- [TASK GOAL]:
Return the entire listing, character for character.

*** DATA FOR ANALYSIS Section Begins ***

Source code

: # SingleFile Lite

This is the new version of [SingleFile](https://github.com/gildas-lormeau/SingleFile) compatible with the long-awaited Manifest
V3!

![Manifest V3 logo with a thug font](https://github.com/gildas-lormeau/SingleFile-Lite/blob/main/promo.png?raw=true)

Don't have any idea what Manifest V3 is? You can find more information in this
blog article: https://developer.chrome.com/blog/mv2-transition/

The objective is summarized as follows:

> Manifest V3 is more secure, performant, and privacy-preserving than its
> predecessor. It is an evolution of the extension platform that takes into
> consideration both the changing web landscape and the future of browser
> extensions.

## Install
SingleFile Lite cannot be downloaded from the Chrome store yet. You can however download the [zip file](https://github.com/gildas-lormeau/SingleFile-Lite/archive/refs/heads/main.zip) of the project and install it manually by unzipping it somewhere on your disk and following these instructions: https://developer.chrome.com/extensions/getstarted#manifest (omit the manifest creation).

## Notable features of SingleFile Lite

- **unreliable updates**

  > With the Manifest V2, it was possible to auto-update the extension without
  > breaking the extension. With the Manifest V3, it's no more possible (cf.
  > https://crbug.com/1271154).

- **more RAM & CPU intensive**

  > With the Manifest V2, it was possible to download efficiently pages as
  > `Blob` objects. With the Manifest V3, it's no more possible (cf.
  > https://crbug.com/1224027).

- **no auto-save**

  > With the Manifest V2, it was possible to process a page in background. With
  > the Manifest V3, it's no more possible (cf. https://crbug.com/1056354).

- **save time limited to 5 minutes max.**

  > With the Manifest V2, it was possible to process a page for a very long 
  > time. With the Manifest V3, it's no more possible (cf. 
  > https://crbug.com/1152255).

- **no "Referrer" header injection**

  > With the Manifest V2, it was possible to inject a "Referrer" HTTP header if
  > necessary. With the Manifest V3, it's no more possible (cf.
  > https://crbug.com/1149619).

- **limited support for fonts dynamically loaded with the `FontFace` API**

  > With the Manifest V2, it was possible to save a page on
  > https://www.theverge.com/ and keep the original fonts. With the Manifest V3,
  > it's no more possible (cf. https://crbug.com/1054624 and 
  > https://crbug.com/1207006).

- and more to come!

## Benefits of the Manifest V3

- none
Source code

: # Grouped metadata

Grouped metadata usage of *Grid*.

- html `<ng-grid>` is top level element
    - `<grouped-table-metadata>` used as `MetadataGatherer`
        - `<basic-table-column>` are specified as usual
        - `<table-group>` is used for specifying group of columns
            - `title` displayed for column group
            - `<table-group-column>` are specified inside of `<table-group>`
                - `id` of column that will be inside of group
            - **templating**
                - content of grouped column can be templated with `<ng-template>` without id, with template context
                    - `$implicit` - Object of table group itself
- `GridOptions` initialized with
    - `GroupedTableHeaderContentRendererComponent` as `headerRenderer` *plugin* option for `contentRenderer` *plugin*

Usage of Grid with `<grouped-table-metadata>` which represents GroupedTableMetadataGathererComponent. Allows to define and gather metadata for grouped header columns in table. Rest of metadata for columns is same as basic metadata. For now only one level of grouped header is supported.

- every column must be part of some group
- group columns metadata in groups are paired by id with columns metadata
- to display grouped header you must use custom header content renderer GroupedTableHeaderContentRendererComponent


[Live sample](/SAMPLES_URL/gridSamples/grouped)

*** DATA FOR ANALYSIS Section Ends ***

- [RESULT OF THE TASK]:
Source code

: # SingleFile Lite

This is the new version of [SingleFile](https://github.com/gildas-lormeau/SingleFile) compatible with the long-awaited Manifest
V3!

![Manifest V3 logo with a thug font](https://github.com/gildas-lormeau/SingleFile-Lite/blob/main/promo.png?raw=true)

Don't have any idea what Manifest V3 is? You can find more information in this
blog article: https://developer.chrome.com/blog/mv2-transition/

The objective is summarized as follows:

> Manifest V3 is more secure, performant, and privacy-preserving than its
> predecessor. It is an evolution of the extension platform that takes into
> consideration both the changing web landscape and the future of browser
> extensions.

## Install
SingleFile Lite cannot be downloaded from the Chrome store yet. You can however download the [zip file](https://github.com/gildas-lormeau/SingleFile-Lite/archive/refs/heads/main.zip) of the project and install it manually by unzipping it somewhere on your disk and following these instructions: https://developer.chrome.com/extensions/getstarted#manifest (omit the manifest creation).

## Notable features of SingleFile Lite

- **unreliable updates**

  > With the Manifest V2, it was possible to auto-update the extension without
  > breaking the extension. With the Manifest V3, it's no more possible (cf.
  > https://crbug.com/1271154).

- **more RAM & CPU intensive**

  > With the Manifest V2, it was possible to download efficiently pages as
  > `Blob` objects. With the Manifest V3, it's no more possible (cf.
  > https://crbug.com/1224027).

- **no auto-save**

  > With the Manifest V2, it was possible to process a page in background. With
  > the Manifest V3, it's no more possible (cf. https://crbug.com/1056354).

- **save time limited to 5 minutes max.**

  > With the Manifest V2, it was possible to process a page for a very long 
  > time. With the Manifest V3, it's no more possible (cf. 
  > https://crbug.com/1152255).

- **no "Referrer" header injection**

  > With the Manifest V2, it was possible to inject a "Referrer" HTTP header if
  > necessary. With the Manifest V3, it's no more possible (cf.
  > https://crbug.com/1149619).

- **limited support for fonts dynamically loaded with the `FontFace` API**

  > With the Manifest V2, it was possible to save a page on
  > https://www.theverge.com/ and keep the original fonts. With the Manifest V3,
  > it's no more possible (cf. https://crbug.com/1054624 and 
  > https://crbug.com/1207006).

- and more to come!

## Benefits of the Manifest V3

- none
Source code

: # Grouped metadata

Grouped metadata usage of *Grid*.

- html `<ng-grid>` is top level element
    - `<grouped-table-metadata>` used as `MetadataGatherer`
        - `<basic-table-column>` are specified as usual
        - `<table-group>` is used for specifying group of columns
            - `title` displayed for column group
            - `<table-group-column>` are specified inside of `<table-group>`
                - `id` of column that will be inside of group
            - **templating**
                - content of grouped column can be templated with `<ng-template>` without id, with template context
                    - `$implicit` - Object of table group itself
- `GridOptions` initialized with
    - `GroupedTableHeaderContentRendererComponent` as `headerRenderer` *plugin* option for `contentRenderer` *plugin*

Usage of Grid with `<grouped-table-metadata>` which represents GroupedTableMetadataGathererComponent. Allows to define and gather metadata for grouped header columns in table. Rest of metadata for columns is same as basic metadata. For now only one level of grouped header is supported.

- every column must be part of some group
- group columns metadata in groups are paired by id with columns metadata
- to display grouped header you must use custom header content renderer GroupedTableHeaderContentRendererComponent


[Live sample](/SAMPLES_URL/gridSamples/grouped)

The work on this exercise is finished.